UC Merced

Liquid water, a ubiquitous and vital substance, exhibits a range of fascinating and anomalous properties. Understanding its molecular behaviors is crucial for elucidating its unique roles in chemistry, biology, and materials science. This dissertation presents a series of theoretical investigations aimed at improving the theoretical modeling of liquid water and advancing our knowledge of its structure, dynamics, and thermodynamic properties.

First, we systematically scrutinize various electronic structure methods and charge models, evaluating their performance in predicting dipole moments of isolated water, water clusters, and liquid water, as well as charge transfer in water dimer and liquid water. We identify the Iterative Hirshfeld method as the best performing charge model to assign partial atomic charges for liquid water.
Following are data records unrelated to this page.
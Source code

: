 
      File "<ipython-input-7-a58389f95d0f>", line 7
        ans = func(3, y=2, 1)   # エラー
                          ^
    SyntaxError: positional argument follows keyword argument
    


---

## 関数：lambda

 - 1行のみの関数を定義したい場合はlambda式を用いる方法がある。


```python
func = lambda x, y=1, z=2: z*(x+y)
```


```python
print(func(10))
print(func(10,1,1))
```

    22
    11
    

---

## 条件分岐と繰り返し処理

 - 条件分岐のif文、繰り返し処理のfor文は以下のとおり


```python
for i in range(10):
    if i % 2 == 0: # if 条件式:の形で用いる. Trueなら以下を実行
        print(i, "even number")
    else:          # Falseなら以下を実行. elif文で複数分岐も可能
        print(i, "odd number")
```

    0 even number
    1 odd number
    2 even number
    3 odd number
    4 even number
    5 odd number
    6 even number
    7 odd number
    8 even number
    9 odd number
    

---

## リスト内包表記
Our final pragmatic quantum-chemical charge assigning protocol for liquid water is the Iterative Hirshfeld method and a quantum region with a cutoff radius of 5.5 Å.

With the training data from our quantum-chemical charge-assigning protocol, we develop a machine-learning (ML) model trained to assign point charges for water in a post-MD manner. The resulting model improves the predictions of the dielectric constant and low-frequency IR spectrum of liquid water. Our analysis reveals that polarization dominates the enhancement of the dielectric constant of liquid water, and charge transfer is primarily responsible for the hydrogen-bond stretch peak at 200 cm$^{-1}$ in the IR spectrum.
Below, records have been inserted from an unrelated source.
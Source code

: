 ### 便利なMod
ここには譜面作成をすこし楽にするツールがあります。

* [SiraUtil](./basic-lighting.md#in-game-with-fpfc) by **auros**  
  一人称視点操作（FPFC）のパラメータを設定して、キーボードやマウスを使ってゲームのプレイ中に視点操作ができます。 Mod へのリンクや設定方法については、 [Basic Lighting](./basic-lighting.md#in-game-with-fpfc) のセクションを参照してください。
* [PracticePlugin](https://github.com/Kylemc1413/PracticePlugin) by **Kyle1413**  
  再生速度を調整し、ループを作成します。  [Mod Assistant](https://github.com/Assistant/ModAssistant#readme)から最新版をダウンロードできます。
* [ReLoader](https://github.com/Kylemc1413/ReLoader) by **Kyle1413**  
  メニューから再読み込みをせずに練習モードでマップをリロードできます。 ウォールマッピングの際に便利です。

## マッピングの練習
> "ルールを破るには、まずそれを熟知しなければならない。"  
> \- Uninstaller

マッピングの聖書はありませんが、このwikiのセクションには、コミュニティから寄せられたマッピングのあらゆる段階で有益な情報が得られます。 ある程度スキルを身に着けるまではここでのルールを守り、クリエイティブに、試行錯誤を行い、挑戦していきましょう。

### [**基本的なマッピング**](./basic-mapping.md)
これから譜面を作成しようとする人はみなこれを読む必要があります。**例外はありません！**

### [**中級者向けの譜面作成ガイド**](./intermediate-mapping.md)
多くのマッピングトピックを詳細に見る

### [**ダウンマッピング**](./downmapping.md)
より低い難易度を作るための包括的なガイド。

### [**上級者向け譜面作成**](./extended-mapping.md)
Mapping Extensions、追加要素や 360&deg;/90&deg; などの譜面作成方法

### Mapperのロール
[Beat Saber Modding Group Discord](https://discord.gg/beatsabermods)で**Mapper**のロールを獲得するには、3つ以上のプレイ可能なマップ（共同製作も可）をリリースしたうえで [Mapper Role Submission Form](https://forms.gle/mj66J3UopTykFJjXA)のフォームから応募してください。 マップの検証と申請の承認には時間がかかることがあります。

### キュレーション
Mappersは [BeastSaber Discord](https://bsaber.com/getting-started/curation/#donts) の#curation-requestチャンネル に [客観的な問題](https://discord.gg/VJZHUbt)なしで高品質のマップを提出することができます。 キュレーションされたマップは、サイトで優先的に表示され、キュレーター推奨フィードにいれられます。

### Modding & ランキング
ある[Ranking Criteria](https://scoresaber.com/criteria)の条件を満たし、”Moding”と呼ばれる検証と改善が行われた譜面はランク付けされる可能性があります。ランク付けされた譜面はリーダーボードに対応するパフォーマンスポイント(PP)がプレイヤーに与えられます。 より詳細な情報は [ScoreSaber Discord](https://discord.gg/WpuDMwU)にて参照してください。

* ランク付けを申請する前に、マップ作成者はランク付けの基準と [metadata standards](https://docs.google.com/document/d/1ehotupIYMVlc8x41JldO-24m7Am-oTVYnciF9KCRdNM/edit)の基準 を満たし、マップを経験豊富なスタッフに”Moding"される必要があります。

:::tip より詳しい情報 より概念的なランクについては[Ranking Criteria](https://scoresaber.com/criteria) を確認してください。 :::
Furthermore, we develop an ML potential for liquid water, including long-range interactions. This model reproduces the potential energy of a water dimer as a function of the separation between the water molecules, and reliably predicts the dipole moment of the dimer simultaneously, allowing a consistent treatment of potential energy and dipole moment surfaces.
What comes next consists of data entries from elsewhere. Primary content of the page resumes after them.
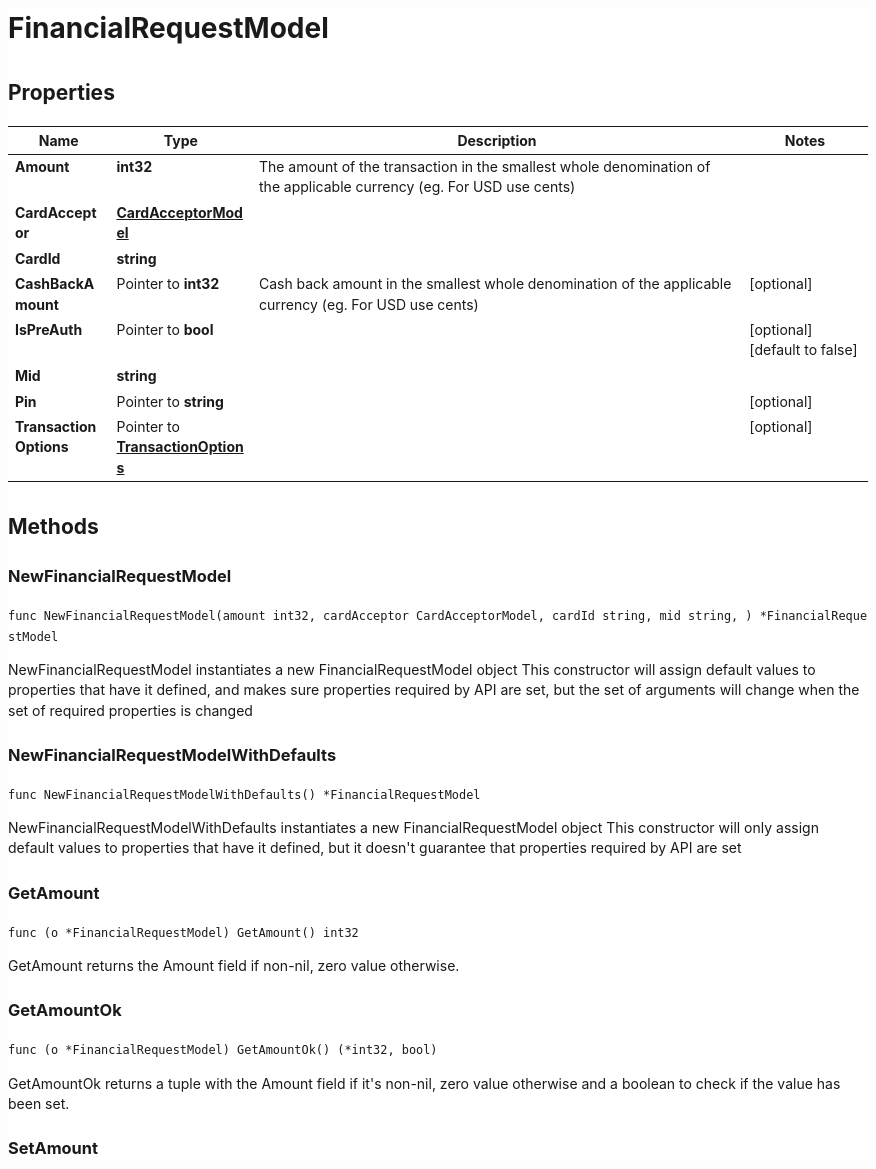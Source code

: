 # FinancialRequestModel

## Properties

Name | Type | Description | Notes
------------ | ------------- | ------------- | -------------
**Amount** | **int32** | The amount of the transaction in the smallest whole denomination of the applicable currency (eg. For USD use cents) | 
**CardAcceptor** | [**CardAcceptorModel**](CardAcceptorModel.md) |  | 
**CardId** | **string** |  | 
**CashBackAmount** | Pointer to **int32** | Cash back amount in the smallest whole denomination of the applicable currency (eg. For USD use cents) | [optional] 
**IsPreAuth** | Pointer to **bool** |  | [optional] [default to false]
**Mid** | **string** |  | 
**Pin** | Pointer to **string** |  | [optional] 
**TransactionOptions** | Pointer to [**TransactionOptions**](TransactionOptions.md) |  | [optional] 

## Methods

### NewFinancialRequestModel

`func NewFinancialRequestModel(amount int32, cardAcceptor CardAcceptorModel, cardId string, mid string, ) *FinancialRequestModel`

NewFinancialRequestModel instantiates a new FinancialRequestModel object
This constructor will assign default values to properties that have it defined,
and makes sure properties required by API are set, but the set of arguments
will change when the set of required properties is changed

### NewFinancialRequestModelWithDefaults

`func NewFinancialRequestModelWithDefaults() *FinancialRequestModel`

NewFinancialRequestModelWithDefaults instantiates a new FinancialRequestModel object
This constructor will only assign default values to properties that have it defined,
but it doesn't guarantee that properties required by API are set

### GetAmount

`func (o *FinancialRequestModel) GetAmount() int32`

GetAmount returns the Amount field if non-nil, zero value otherwise.

### GetAmountOk

`func (o *FinancialRequestModel) GetAmountOk() (*int32, bool)`

GetAmountOk returns a tuple with the Amount field if it's non-nil, zero value otherwise
and a boolean to check if the value has been set.

### SetAmount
Finally, we examine the behaviors of an antifreeze protein (AFP), DAFP-1, in two rigid non-polarizable water models. DAFP-1, an amphiphilic protein, remains at the water/air interface in the experiment. However, it sinks in the simulation with TIP3P water model, whereas staying at the interface with TIP4P/2005. Using umbrella sampling, we calculate the free energy profiles for the sinking process for each water model and investigate how different water models influence the behaviors of AFPs.